First built as Buckingham House in 1703, Buckingham Palace is the most famous of all of the regal residences in London, since it is the Queen's official home.
Incredibly, the enormous building survived nine bomb attacks during the Blitz and the Queen and her father King George VI never abandoned the Palace during this time.
The Queen is not always at home however, and you can tell when she is elsewhere because the Union Jack flies above the palace in place of her own standard.
Hampton Court Palace
One of London's oldest royal palaces, Hampton Court is a baroque red brick creation, built in 1514 and famously home to the ruthless King Henry VIII. Considering what happened to his wives, it isn't much of a surprise that the place is rumoured to be haunted!

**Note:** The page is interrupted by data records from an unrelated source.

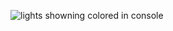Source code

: ﻿![lights showning colored in console](https://github.com/nastajus/cs-algorithms/cs-events-vehicles/raw/master/readme/console-sample0.png "lights showning colored in console")
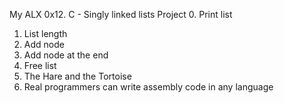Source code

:My ALX 0x12. C - Singly linked lists Project
0. Print list
1. List length
2. Add node
3. Add node at the end
4. Free list
5. The Hare and the Tortoise
6. Real programmers can write assembly code in any language

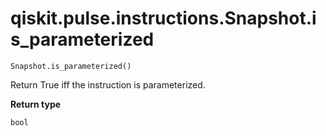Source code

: # qiskit.pulse.instructions.Snapshot.is\_parameterized

`Snapshot.is_parameterized()`

Return True iff the instruction is parameterized.

**Return type**

`bool`
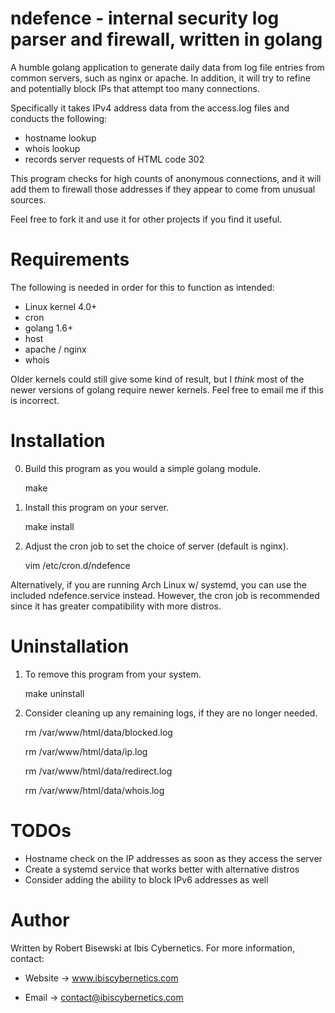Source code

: # ndefence - internal security log parser and firewall, written in golang 

A humble golang application to generate daily data from log file entries
from common servers, such as nginx or apache. In addition, it will try
to refine and potentially block IPs that attempt too many connections.

Specifically it takes IPv4 address data from the access.log files and
conducts the following:

* hostname lookup
* whois lookup
* records server requests of HTML code 302

This program checks for high counts of anonymous connections, and it will
add them to firewall those addresses if they appear to come from unusual
sources.

Feel free to fork it and use it for other projects if you find it
useful.


# Requirements

The following is needed in order for this to function as intended:

* Linux kernel 4.0+
* cron
* golang 1.6+
* host
* apache / nginx
* whois

Older kernels could still give some kind of result, but I *think* most of
the newer versions of golang require newer kernels. Feel free to email me if
this is incorrect.


# Installation

0) Build this program as you would a simple golang module.

    make

1) Install this program on your server.

    make install

2) Adjust the cron job to set the choice of server (default is nginx).

    vim /etc/cron.d/ndefence

Alternatively, if you are running Arch Linux w/ systemd, you can use the
included ndefence.service instead. However, the cron job is recommended
since it has greater compatibility with more distros.

# Uninstallation

1) To remove this program from your system.

    make uninstall

2) Consider cleaning up any remaining logs, if they are no longer needed.

    rm /var/www/html/data/blocked.log

    rm /var/www/html/data/ip.log

    rm /var/www/html/data/redirect.log

    rm /var/www/html/data/whois.log


# TODOs

* Hostname check on the IP addresses as soon as they access the server
* Create a systemd service that works better with alternative distros
* Consider adding the ability to block IPv6 addresses as well


# Author

Written by Robert Bisewski at Ibis Cybernetics. For more information, contact:

* Website -> www.ibiscybernetics.com

* Email -> contact@ibiscybernetics.com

Still, it's a great location for a fun family day out with a spring tulip festival currently in full swing, a plethora of historical exhibitions for young and old alike, and come summertime a busy schedule of festivals lined up!
Said to be the Queen's favourite place to spend the weekend, Windsor Castle is quite some second home.
Dating back to the eleventh century when it was built for William the Conqueror, the majestic fortress is both the oldest and the largest occupied castle in the world.
To date, it has housed as many as 39 monarchs, many of whom spent extravagant amounts of money expanding and re-modelling the castle to their own tastes and the fashions of the era.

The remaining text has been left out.